- Theatrical release poster
- Directed by: Paolo Genovese
- Screenplay by: Paolo Genovese, Isabella Aguilar
- Based on: The Booth at the End by Christopher Kubasik
- Produced by: Marco Belardi
- Starring: Valerio Mastandrea; Marco Giallini; Alba Rohrwacher; Vittoria Puccini; Rocco Papaleo; Silvio Muccino; Silvia D'Amico; Vinicio Marchioni; Alessandro Borghi; Sabrina Ferilli; Giulia Lazzarini;
- Cinematography: Fabrizio Lucci
- Edited by: Consuelo Catucci
- Music by: Maurizio Filardo
- Production companies: Medusa Film Lotus Productions Leone Film Group Tornante Company
- Distributed by: Medusa Distribuzione
- Release date: 9 November 2017 (Italy);
- Running time: 105 minutes
- Country: Italy
- Language: Italian
- Box office: $5.8 million

= The Place (film) =

The Place is a 2017 Italian neo-noir drama film directed by Paolo Genovese, who also co-authored the script. The film is a cinematographic adaptation of the 2010 American television series The Booth at the End created by Christopher Kubasik. The movie stars Marco Giallini, Alessandro Borghi, Sabrina Ferilli, Giulia Lazzarini, Vinicio Marchioni, Valerio Mastandrea, Silvio Muccino, Rocco Papaleo, Vittoria Puccini, and Alba Rohrwacher. The plot centers on a seemingly random group of nine people who want to fulfill their greatest wishes, so they enter into a Faustian pact with a mysterious man who is able to give them what they want in exchange for fulfilling his own requests.

== Plot ==
A mysterious man dressed in a business suit sits at the table in a cheap restaurant called "The Place" and is ready to listen to requests and wishes of various people coming to him. In return for the fulfillment of their requests, he makes his own demands, which often sound terrible or sometimes directly interfere with what he demanded from other visitors. While interviewing people, the man always keeps a thick, leather-covered notebook at ready, reading from it and writing the visitors' wishes with an expensive pen. Although the man declares that he does not set impossible tasks, each of his demands implies going against a number of basic ethical principles. The wishmaker also comments that the people are free to cancel the deal anytime they want.
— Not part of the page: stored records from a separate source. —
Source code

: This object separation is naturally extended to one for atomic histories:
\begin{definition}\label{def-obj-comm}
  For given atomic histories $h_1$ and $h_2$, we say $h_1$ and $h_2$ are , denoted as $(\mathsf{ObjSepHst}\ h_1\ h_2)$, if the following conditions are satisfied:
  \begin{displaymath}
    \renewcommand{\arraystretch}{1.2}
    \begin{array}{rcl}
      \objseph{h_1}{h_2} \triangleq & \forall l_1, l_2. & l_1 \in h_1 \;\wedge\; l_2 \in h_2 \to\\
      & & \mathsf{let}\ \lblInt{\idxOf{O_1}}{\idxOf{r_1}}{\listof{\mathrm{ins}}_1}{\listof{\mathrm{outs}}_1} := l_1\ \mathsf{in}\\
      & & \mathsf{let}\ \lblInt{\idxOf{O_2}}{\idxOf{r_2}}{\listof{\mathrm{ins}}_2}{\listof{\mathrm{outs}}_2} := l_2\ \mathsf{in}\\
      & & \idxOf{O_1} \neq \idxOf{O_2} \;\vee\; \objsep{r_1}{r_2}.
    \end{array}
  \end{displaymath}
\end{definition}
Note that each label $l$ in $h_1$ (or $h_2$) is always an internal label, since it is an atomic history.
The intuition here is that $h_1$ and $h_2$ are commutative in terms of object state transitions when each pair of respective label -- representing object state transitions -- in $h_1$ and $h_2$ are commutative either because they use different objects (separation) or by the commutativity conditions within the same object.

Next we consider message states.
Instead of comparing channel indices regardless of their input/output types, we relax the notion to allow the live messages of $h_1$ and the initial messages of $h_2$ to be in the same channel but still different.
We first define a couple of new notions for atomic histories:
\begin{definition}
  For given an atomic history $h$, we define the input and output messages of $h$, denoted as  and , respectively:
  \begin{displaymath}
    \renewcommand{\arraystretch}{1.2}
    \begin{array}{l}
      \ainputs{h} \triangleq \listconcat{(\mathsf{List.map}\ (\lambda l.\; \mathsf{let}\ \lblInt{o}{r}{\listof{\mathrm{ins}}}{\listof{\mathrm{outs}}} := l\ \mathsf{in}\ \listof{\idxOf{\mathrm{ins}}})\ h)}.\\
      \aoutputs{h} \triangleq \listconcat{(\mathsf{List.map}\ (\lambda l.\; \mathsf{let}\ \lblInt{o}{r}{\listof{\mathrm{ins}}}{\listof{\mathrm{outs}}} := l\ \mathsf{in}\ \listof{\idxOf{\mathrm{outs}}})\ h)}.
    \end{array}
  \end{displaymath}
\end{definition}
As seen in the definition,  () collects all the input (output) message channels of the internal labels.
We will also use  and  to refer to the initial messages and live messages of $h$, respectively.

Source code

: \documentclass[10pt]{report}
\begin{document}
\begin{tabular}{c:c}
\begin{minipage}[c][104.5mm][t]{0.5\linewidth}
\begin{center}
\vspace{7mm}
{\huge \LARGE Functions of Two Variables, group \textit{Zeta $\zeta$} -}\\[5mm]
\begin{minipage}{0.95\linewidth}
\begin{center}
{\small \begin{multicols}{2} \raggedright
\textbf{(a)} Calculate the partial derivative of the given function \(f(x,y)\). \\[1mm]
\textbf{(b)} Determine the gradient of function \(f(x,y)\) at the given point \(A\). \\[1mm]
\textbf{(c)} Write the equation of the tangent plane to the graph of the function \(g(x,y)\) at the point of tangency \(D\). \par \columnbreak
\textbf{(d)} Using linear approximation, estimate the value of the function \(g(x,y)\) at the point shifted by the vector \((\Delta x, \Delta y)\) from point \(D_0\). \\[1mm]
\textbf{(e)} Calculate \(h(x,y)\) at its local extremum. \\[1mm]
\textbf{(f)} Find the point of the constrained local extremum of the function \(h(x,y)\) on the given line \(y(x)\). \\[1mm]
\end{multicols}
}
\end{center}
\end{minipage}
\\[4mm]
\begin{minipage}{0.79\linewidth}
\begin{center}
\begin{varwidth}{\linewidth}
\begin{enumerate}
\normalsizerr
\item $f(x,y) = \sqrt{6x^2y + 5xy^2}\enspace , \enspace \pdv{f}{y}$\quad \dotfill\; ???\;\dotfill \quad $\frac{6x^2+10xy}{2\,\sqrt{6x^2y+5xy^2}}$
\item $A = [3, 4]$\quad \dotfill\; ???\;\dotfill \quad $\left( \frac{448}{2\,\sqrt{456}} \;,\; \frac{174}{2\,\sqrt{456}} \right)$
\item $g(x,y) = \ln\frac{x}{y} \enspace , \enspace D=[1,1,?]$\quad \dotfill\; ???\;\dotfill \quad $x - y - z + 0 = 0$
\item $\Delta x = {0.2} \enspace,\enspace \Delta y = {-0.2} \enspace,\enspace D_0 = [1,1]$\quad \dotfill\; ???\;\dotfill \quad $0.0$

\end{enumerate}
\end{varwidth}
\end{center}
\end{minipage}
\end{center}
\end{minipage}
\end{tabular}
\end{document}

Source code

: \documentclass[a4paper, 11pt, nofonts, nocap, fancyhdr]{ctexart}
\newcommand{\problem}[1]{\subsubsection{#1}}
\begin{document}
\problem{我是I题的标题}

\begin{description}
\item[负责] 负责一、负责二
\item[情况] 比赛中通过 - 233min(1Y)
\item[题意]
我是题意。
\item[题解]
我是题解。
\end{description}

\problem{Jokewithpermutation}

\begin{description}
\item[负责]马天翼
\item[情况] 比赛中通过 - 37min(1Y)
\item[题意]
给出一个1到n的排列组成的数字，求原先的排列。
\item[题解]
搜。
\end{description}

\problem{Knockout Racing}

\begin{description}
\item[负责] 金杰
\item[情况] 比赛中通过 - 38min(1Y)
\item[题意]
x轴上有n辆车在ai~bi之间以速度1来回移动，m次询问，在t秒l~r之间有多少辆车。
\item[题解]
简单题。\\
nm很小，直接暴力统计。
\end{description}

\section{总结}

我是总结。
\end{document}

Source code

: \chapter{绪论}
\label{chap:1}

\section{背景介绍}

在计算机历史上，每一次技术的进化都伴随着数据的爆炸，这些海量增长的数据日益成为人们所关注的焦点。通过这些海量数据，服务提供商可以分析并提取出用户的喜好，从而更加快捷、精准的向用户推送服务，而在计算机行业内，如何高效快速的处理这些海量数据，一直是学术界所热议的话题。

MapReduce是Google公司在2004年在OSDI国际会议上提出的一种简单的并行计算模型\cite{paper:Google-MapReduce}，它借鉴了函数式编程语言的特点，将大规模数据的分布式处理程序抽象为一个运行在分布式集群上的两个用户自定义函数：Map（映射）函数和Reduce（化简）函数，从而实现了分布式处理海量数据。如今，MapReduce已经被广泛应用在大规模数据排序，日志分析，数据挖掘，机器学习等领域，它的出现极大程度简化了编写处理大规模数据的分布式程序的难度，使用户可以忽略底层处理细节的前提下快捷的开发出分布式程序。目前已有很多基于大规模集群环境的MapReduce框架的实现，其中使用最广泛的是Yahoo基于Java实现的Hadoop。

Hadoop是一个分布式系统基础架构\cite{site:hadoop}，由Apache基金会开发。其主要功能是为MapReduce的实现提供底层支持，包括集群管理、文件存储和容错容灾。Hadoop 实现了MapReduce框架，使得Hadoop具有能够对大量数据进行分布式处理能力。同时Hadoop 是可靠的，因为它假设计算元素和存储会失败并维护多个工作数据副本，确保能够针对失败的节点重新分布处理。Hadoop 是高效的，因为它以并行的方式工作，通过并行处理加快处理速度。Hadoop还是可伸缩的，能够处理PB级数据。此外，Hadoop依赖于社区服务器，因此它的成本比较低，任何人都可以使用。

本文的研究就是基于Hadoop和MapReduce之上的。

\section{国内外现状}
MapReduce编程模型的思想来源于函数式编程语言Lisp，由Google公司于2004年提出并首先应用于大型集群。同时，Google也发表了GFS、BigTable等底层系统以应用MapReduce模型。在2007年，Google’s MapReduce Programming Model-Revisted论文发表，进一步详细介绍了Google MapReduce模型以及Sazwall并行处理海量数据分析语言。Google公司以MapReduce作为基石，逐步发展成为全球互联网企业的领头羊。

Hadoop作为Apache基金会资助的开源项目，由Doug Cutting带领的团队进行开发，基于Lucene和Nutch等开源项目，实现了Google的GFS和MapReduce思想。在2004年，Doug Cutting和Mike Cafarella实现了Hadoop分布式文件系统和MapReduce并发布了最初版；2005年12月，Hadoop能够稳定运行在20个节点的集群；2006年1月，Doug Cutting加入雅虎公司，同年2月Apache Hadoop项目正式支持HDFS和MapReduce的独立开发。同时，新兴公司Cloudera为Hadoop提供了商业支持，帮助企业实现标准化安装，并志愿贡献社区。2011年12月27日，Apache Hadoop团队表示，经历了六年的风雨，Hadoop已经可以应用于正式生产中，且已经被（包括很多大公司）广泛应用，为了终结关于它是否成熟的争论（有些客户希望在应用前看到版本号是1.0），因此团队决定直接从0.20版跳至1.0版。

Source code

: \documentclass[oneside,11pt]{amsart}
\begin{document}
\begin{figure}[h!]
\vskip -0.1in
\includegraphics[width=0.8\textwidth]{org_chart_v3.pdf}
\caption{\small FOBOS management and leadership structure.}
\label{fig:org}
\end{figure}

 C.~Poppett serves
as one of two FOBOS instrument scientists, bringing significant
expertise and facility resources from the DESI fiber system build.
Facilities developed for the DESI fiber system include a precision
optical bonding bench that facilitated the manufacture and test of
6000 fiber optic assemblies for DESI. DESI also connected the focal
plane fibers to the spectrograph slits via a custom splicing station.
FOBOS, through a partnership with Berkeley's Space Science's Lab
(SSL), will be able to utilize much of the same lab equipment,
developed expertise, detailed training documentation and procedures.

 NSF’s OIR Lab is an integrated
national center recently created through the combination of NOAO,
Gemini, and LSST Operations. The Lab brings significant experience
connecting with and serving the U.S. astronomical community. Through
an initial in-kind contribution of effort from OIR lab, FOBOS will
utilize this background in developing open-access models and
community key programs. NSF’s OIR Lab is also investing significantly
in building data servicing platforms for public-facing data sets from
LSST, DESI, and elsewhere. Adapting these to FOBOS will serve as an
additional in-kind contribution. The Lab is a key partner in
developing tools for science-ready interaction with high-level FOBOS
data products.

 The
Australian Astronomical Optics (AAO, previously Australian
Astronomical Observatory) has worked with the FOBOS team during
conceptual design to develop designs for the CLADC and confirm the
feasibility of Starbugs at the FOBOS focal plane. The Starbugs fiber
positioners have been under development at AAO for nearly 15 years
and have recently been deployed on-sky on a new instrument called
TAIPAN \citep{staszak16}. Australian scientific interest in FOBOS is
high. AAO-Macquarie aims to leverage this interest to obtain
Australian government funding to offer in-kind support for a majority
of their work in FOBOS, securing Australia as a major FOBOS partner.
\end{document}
Police officer Ettore, who needs to find the money stolen in a burglary, is asked to beat someone to blood. The nun Chiara, who has lost her faith in God and desperately wants to find it again, is invited to get pregnant. Mechanic Odoacre, in exchange for a night of sex with a model, is required to protect a child. Gigi is asked to kill this little girl to save the life of a seriously ill child. Old Marcella, in exchange for healing her husband's Alzheimer, must perpetrate a massacre in a crowded place with an explosive device that she must assemble herself. Young Martina has to commit a burglary for an exact value of 100,000 euros and 5 cents if she wants to become more beautiful. Blind Fulvio wants to regain his sight and is assigned to rape a woman. Azzurra must break up a married couple if she wants her husband to come back to her. Young Alex, the burglar whom police officer Ettore searches for, enters the deal with the man without taking it seriously and asks for his father (Ettore) to leave him alone forever.

Gradually, the lives of all the participants intertwines, sometimes making them to help each other and other times to fight with each other. The ultimate goal of the mysterious man, however, remains unknown until the café waitress Angela gets involved in the events, trying to understand the man's identity and motivation. The film ends with an episode in which the man confesses to Angela that he wants to stop doing what he does as he is very tired of his duty. Angela says that this is possible, takes his notebook, pulls out a pen, and starts writing—obviously assuming the man's role. In the last moments of the movie, the same table is shown at which the man sat the entire film. However, now the table is empty, and a page torn out from his notebook is burning in an ashtray as a symbol of his completed mission.

== Release ==
The film premiered at the Rome Film Festival in 2017 and was released on Italian screens on 9

==Reception==
Vittoria Scarpa of Cineuropa wrote "It’s been one of the most anticipated films of the season. Following the overwhelming success of Perfect Strangers, Paolo Genovese was in a position to do something daring and that he did, pulling an ambitious and metaphorical film out of his hat, which may not be for everyone, but in which he truly leaves comedy behind for the first time... A dialogue film, a test for its actors, and a conceptual "huis clos," which asks the audience one single yet weighty question: how far would you go to get what you want?"